ECLPS’ Stage Lighting and Video
For the nightly post-competition entertainment stage and two supplemental field level video screens, Slapik and his Mission Six team turned to Rhode Island-based East Coast Lighting & Production Services (ECLPS) to provide the gear, crews and the concert lighting design. ECLPS also supplied two supplemental video screens on the field level. “We’ve worked together with Mission Six previously on a number of high profile events and provided them with lighting services and designs,” says Robert Morrisey, owner and president, ECLPS. “We were very pleased that Ed was confident enough in our track record to have us work on the Big Air event.”
Once the design came together, the production team realized that the large ramp was going to block a number of the Fenway Park video screens, so they would need some supplemental screens for both the competition as well as for the concerts each night of the event. “We purchased 130 of the Elation Professional ETP6IP video panels for the two screens,” says Morrisey. The ECLPS team worked closely with Walter “Red” Darrin, product specialist, LED Video Screens & Broadcast Lighting with Elation and also with Healy Sales on acquiring the new LED video screens.
“We used the new 6mm video panels to build two screens—a 25-foot-high-by-14-foot-high screen and the other was 16 feet wide and nine feet high. They worked great for this event,” comments Nathan Almeida, stage lighting designer/video technician with ECLPS. The processing for the video wall was done via Elation NovaPro HD Video Wall Processors. “The main challenge was man versus nature,” laughs Almeida. “The gear held up great in the sub-zero weather, and I think we all produced some great shows. The whole project was a real team effort.”
Slapik was very pleased with the results. “The stage was on the third base side, adjacent to the ramp. I simply told Nate to remember the Green Monster is the backdrop for the stage. Just keeping the design at Fenway, not anywhere else. He understood that and his design really accentuated that. He and the ECLPS team did an exceptional job.”
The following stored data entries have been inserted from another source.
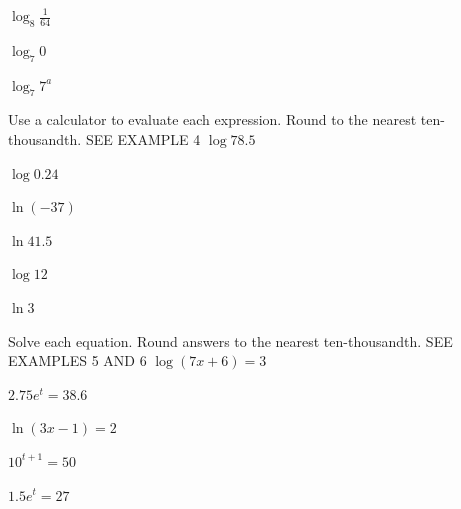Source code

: \documentclass{article}
\newenvironment{practice}[2]{}{}
\begin{document}
\begin{practice}{37}{?}
$\log_8 \frac{1}{64}$
\end{practice}

\begin{practice}{38}{?}
$\log_7 0$
\end{practice}

\begin{practice}{39}{?}
$\log_7 7^a$
\end{practice}

Use a calculator to evaluate each expression. Round to the nearest ten-thousandth. SEE EXAMPLE 4
\begin{practice}{40}{?}
$\log 78.5$
\end{practice}

\begin{practice}{41}{?}
$\log 0.24$
\end{practice}

\begin{practice}{42}{?}
$\ln (-37)$
\end{practice}

\begin{practice}{43}{?}
$\ln 41.5$
\end{practice}

\begin{practice}{44}{?}
$\log 12$
\end{practice}

\begin{practice}{45}{?}
$\ln 3$
\end{practice}

Solve each equation. Round answers to the nearest ten-thousandth. SEE EXAMPLES 5 AND 6
\begin{practice}{46}{?}
$\log (7x + 6) = 3$
\end{practice}

\begin{practice}{47}{?}
$2.75e^t = 38.6$
\end{practice}

\begin{practice}{48}{?}
$\ln (3x - 1) = 2$
\end{practice}

\begin{practice}{49}{?}
$10^{t+1} = 50$
\end{practice}

\begin{practice}{50}{?}
$1.5e^t = 27$
\end{practice}
\end{document}
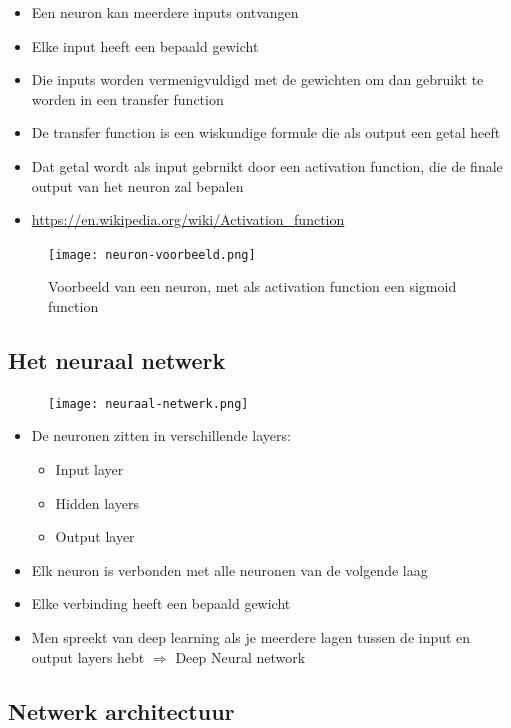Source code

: \documentclass{article}
\begin{document}
\begin{itemize}
    \item Een neuron kan meerdere inputs ontvangen
    \item Elke input heeft een bepaald gewicht
    \item Die inputs worden vermenigvuldigd met de gewichten om dan gebruikt te worden in een transfer function
    \item De transfer function is een wiskundige formule die als output een getal heeft
    \item Dat getal wordt als input gebruikt door een activation function, die de finale output van het neuron zal bepalen
    \item \url{https://en.wikipedia.org/wiki/Activation_function}
\end{itemize}

\begin{figure}[H]
    \centering
    \texttt{[image: neuron-voorbeeld.png]}
    \caption{Voorbeeld van een neuron, met als activation function een sigmoid function}
\end{figure}

\subsection{Het neuraal netwerk}

\begin{figure}[H]
    \centering
    \texttt{[image: neuraal-netwerk.png]}
\end{figure}

\begin{itemize}
    \item De neuronen zitten in verschillende layers:
    \begin{itemize}
        \item Input layer
        \item Hidden layers
        \item Output layer
    \end{itemize}
    \item Elk neuron is verbonden met alle neuronen van de volgende laag
    \item Elke verbinding heeft een bepaald gewicht
    \item Men spreekt van deep learning als je meerdere lagen tussen de input en output layers hebt $\Rightarrow$ Deep Neural network
\end{itemize}

\subsection{Netwerk architectuur}
\end{document}
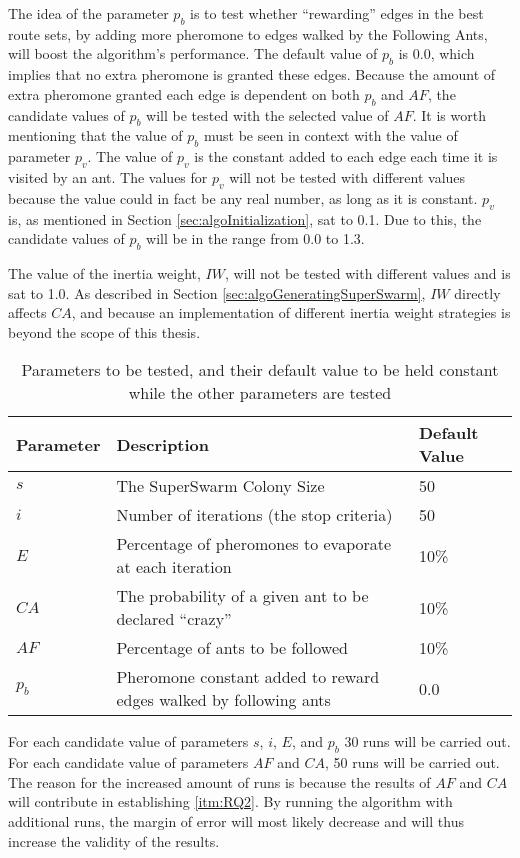 The idea of the parameter $p_b$ is to test whether ``rewarding'' edges in the best route sets, by adding more pheromone to edges walked by the Following Ants, will boost the algorithm's performance. The default value of $p_b$ is 0.0, which implies that no extra pheromone is granted these edges. Because the amount of extra pheromone granted each edge is dependent on both $p_b$ and $AF$, the candidate values of $p_b$ will be tested with the selected value of $AF$. It is worth mentioning that the value of $p_b$ must be seen in context with the value of parameter $p_v$. The value of $p_v$ is the constant added to each edge each time it is visited by an ant. The values for $p_v$ will not be tested with different values because the value could in fact be any real number, as long as it is constant. $p_v$ is, as mentioned in Section \vref{sec:algoInitialization}, sat to 0.1. Due to this, the candidate values of $p_b$ will be in the range from 0.0 to 1.3. 

The value of the inertia weight, $IW$, will not be tested with different values and is sat to 1.0. As described in Section \vref{sec:algoGeneratingSuperSwarm}, $IW$ directly affects $CA$, and because an implementation of different inertia weight strategies is beyond the scope of this thesis. 

\begin{table}[H]
    \centering
	\begin{tabular}{|l|m{7cm}|l|}
    	\hline
    	\textbf{Parameter} & \textbf{Description} & \textbf{Default Value}\\
    	\hline
    	$s$ & The SuperSwarm Colony Size & 50\\
        
    	$i$ & Number of iterations (the stop criteria) & 50\\
        
    	$E$ & Percentage of pheromones to evaporate at each iteration & 10\%\\
        
    	$CA$ & The probability of a given ant to be declared ``crazy'' & 10\%\\
        
    	$AF$ & Percentage of ants to be followed & 10\%\\
        
        $p_b$ & Pheromone constant added to reward edges walked by following ants & 0.0\\
   	    \hline
    \end{tabular}
    \caption {Parameters to be tested, and their default value to be held constant while the other parameters are tested}
    \label{table:parameters}
\end{table}
%
For each candidate value of parameters $s$, $i$, $E$, and $p_b$ 30 runs will be carried out. For each candidate value of parameters $AF$ and $CA$, 50 runs will be carried out. The reason for the increased amount of runs is because the results of $AF$ and $CA$ will contribute in establishing \vref{itm:RQ2}. By running the algorithm with additional runs, the margin of error will most likely decrease and will thus increase the validity of the results.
Almeida’s lighting equipment for the concert stage included Robe Robin 1200 LEDWashes, Martin MAC Viper Profiles and Air/FXs, Clay Paky Sharpys, Altman Single Cell Ground Cycs and Colortran 8-inch 2kW Fresnels. He ran his show with Avolites Sapphire Touch and Pearl Expert consoles. The crew from ECLPS included along with Almeida, Vanio Tavares (video technicians), Alicia Colantonio (stage associate lighting designer/programmer), Kyle Mello (head lighting technician) and Ed Boulet and Jenel Barry (lighting technicians).
For Morrisey it was a real honor to work on this impressive event in Fenway Park. “Although ECLPS is a Rhode Island-based business, the bulk of our work is conducted in the Boston area, and it was extremely important to us to have things go off without a hitch at this iconic ballpark,” he comments. “I couldn’t be more proud of the performance of my team on this historic event.”